● WHAT YOU ARE ASKED TO DO
For the entries that follow, produce an exact copy with no pictures in it.
*** Opening of RECORDS FOR PROCESSING ***
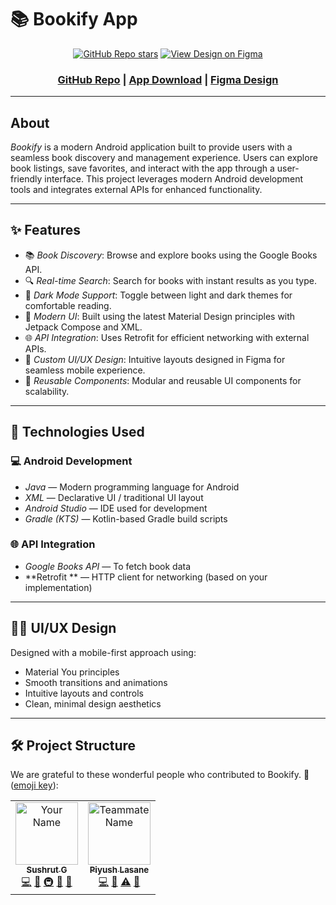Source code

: # 📚 Bookify App 

<div align="center">
  
  <a href="https://github.com/piyushlasane/bookify" target="_blank"><img src="https://img.shields.io/github/stars/piyushlasane/bookify?style=social" alt="GitHub Repo stars"></a>
  <a href="https://www.figma.com/file/YourFigmaDesignLinkHere" target="_blank"><img src="https://img.shields.io/badge/Design-Figma-blue?logo=figma" alt="View Design on Figma"></a>

  <h3 align="center">
    <a href="https://github.com/piyushlasane/bookify">GitHub Repo</a>
    <span> | </span>
    <a href="https://your-live-app-link.com">App Download</a>
    <span> | </span>
    <a href="https://www.figma.com/file/YourFigmaDesignLinkHere">Figma Design</a>
  </h3>

</div>

---
 
## About

*Bookify* is a modern Android application built to provide users with a seamless book discovery and management experience. Users can explore book listings, save favorites, and interact with the app through a user-friendly interface. This project leverages modern Android development tools and integrates external APIs for enhanced functionality.

---

## ✨ Features

- 📚 *Book Discovery*: Browse and explore books using the Google Books API.
- 🔍 *Real-time Search*: Search for books with instant results as you type. 
- 🌙 *Dark Mode Support*: Toggle between light and dark themes for comfortable reading.
- 📱 *Modern UI*: Built using the latest Material Design principles with Jetpack Compose and XML. 
- 🌐 *API Integration*: Uses Retrofit for efficient networking with external APIs.
- 🎨 *Custom UI/UX Design*: Intuitive layouts designed in Figma for seamless mobile experience.
- 🔄 *Reusable Components*: Modular and reusable UI components for scalability. 

---

## 🚀 Technologies Used

### 💻 Android Development
- *Java* — Modern programming language for Android
- *XML* — Declarative UI / traditional UI layout
- *Android Studio* — IDE used for development
- *Gradle (KTS)* — Kotlin-based Gradle build scripts
 
### 🌐 API Integration
- *Google Books API* — To fetch book data
- **Retrofit ** — HTTP client for networking (based on your implementation)

---

## 🧑‍🎨 UI/UX Design

Designed with a mobile-first approach using:
- Material You principles
- Smooth transitions and animations
- Intuitive layouts and controls
- Clean, minimal design aesthetics

---

## 🛠 Project Structure

We are grateful to these wonderful people who contributed to Bookify. 🙏 ([emoji key](https://allcontributors.org/docs/en/emoji-key)):

<!-- ALL-CONTRIBUTORS-LIST:START - Do not remove or modify this section -->
<!-- prettier-ignore-start -->
<!-- markdownlint-disable -->
<table>
  <tbody>
    <tr>
      <td align="center"><a href="https://github.com/Sushrut_001"><img src=" https://avatars.githubusercontent.com/u/98377130?s=400&u=c9e5828304529d668fb5dee39b1894eba2b468c8&v=4" width="100px;" alt="Your Name"/><br /><sub><b>Sushrut G</b></sub></a><br /><a href="https://github.com/yourusername/bookify/commits?author=yourusername" title="Code">💻</a> <a href="#design-yourusername" title="Design">🎨</a> <a href="#infra-yourusername" title="Infrastructure">🚇</a> <a href="#projectManagement-yourusername" title="Project Management">📆</a> <a href="#maintenance-yourusername" title="Maintenance">🚧</a></td>
      <td align="center"><a href="https://github.com/piyushlasane"><img src="[https://avatars.githubusercontent.com/u/87654321?v=4?s=100](https://avatars.githubusercontent.com/u/160647609?v=4)" width="100px;" alt="Teammate Name"/><br /><sub><b>Piyush Lasane</b></sub></a><br /><a href="https://github.com/teammate/bookify/commits?author=teammate" title="Code">💻</a> <a href="#design-teammate" title="Design">🎨</a> <a href="#testing-teammate" title="Testing">⚠</a> <a href="#doc-teammate" title="Documentation">📖</a></td>
    </tr>
  </tbody>
</table>
<!-- markdownlint-enable -->
<!-- prettier-ignore-end -->
<!-- ALL-CONTRIBUTORS-LIST:END -->

#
*** Close of RECORDS FOR PROCESSING ***
● EXERCISE RESULT
Source code

: # 📚 Bookify App 

<div align="center">
  
  <a href="https://github.com/piyushlasane/bookify" target="_blank"><img src="https://img.shields.io/github/stars/piyushlasane/bookify?style=social" alt="GitHub Repo stars"></a>
  <a href="https://www.figma.com/file/YourFigmaDesignLinkHere" target="_blank"><img src="https://img.shields.io/badge/Design-Figma-blue?logo=figma" alt="View Design on Figma"></a>

  <h3 align="center">
    <a href="https://github.com/piyushlasane/bookify">GitHub Repo</a>
    <span> | </span>
    <a href="https://your-live-app-link.com">App Download</a>
    <span> | </span>
    <a href="https://www.figma.com/file/YourFigmaDesignLinkHere">Figma Design</a>
  </h3>

</div>

---
 
## About

*Bookify* is a modern Android application built to provide users with a seamless book discovery and management experience. Users can explore book listings, save favorites, and interact with the app through a user-friendly interface. This project leverages modern Android development tools and integrates external APIs for enhanced functionality.

---

## ✨ Features

- 📚 *Book Discovery*: Browse and explore books using the Google Books API.
- 🔍 *Real-time Search*: Search for books with instant results as you type. 
- 🌙 *Dark Mode Support*: Toggle between light and dark themes for comfortable reading.
- 📱 *Modern UI*: Built using the latest Material Design principles with Jetpack Compose and XML. 
- 🌐 *API Integration*: Uses Retrofit for efficient networking with external APIs.
- 🎨 *Custom UI/UX Design*: Intuitive layouts designed in Figma for seamless mobile experience.
- 🔄 *Reusable Components*: Modular and reusable UI components for scalability. 

---

## 🚀 Technologies Used

### 💻 Android Development
- *Java* — Modern programming language for Android
- *XML* — Declarative UI / traditional UI layout
- *Android Studio* — IDE used for development
- *Gradle (KTS)* — Kotlin-based Gradle build scripts
 
### 🌐 API Integration
- *Google Books API* — To fetch book data
- **Retrofit ** — HTTP client for networking (based on your implementation)

---

## 🧑‍🎨 UI/UX Design

Designed with a mobile-first approach using:
- Material You principles
- Smooth transitions and animations
- Intuitive layouts and controls
- Clean, minimal design aesthetics

---

## 🛠 Project Structure

We are grateful to these wonderful people who contributed to Bookify. 🙏 ([emoji key](https://allcontributors.org/docs/en/emoji-key)):

<!-- ALL-CONTRIBUTORS-LIST:START - Do not remove or modify this section -->
<!-- prettier-ignore-start -->
<!-- markdownlint-disable -->
<table>
  <tbody>
    <tr>
      <td align="center"><a href="https://github.com/Sushrut_001"><img src=" https://avatars.githubusercontent.com/u/98377130?s=400&u=c9e5828304529d668fb5dee39b1894eba2b468c8&v=4" width="100px;" alt="Your Name"/><br /><sub><b>Sushrut G</b></sub></a><br /><a href="https://github.com/yourusername/bookify/commits?author=yourusername" title="Code">💻</a> <a href="#design-yourusername" title="Design">🎨</a> <a href="#infra-yourusername" title="Infrastructure">🚇</a> <a href="#projectManagement-yourusername" title="Project Management">📆</a> <a href="#maintenance-yourusername" title="Maintenance">🚧</a></td>
      <td align="center"><a href="https://github.com/piyushlasane"><img src="[https://avatars.githubusercontent.com/u/87654321?v=4?s=100](https://avatars.githubusercontent.com/u/160647609?v=4)" width="100px;" alt="Teammate Name"/><br /><sub><b>Piyush Lasane</b></sub></a><br /><a href="https://github.com/teammate/bookify/commits?author=teammate" title="Code">💻</a> <a href="#design-teammate" title="Design">🎨</a> <a href="#testing-teammate" title="Testing">⚠</a> <a href="#doc-teammate" title="Documentation">📖</a></td>
    </tr>
  </tbody>
</table>
<!-- markdownlint-enable -->
<!-- prettier-ignore-end -->
<!-- ALL-CONTRIBUTORS-LIST:END -->

#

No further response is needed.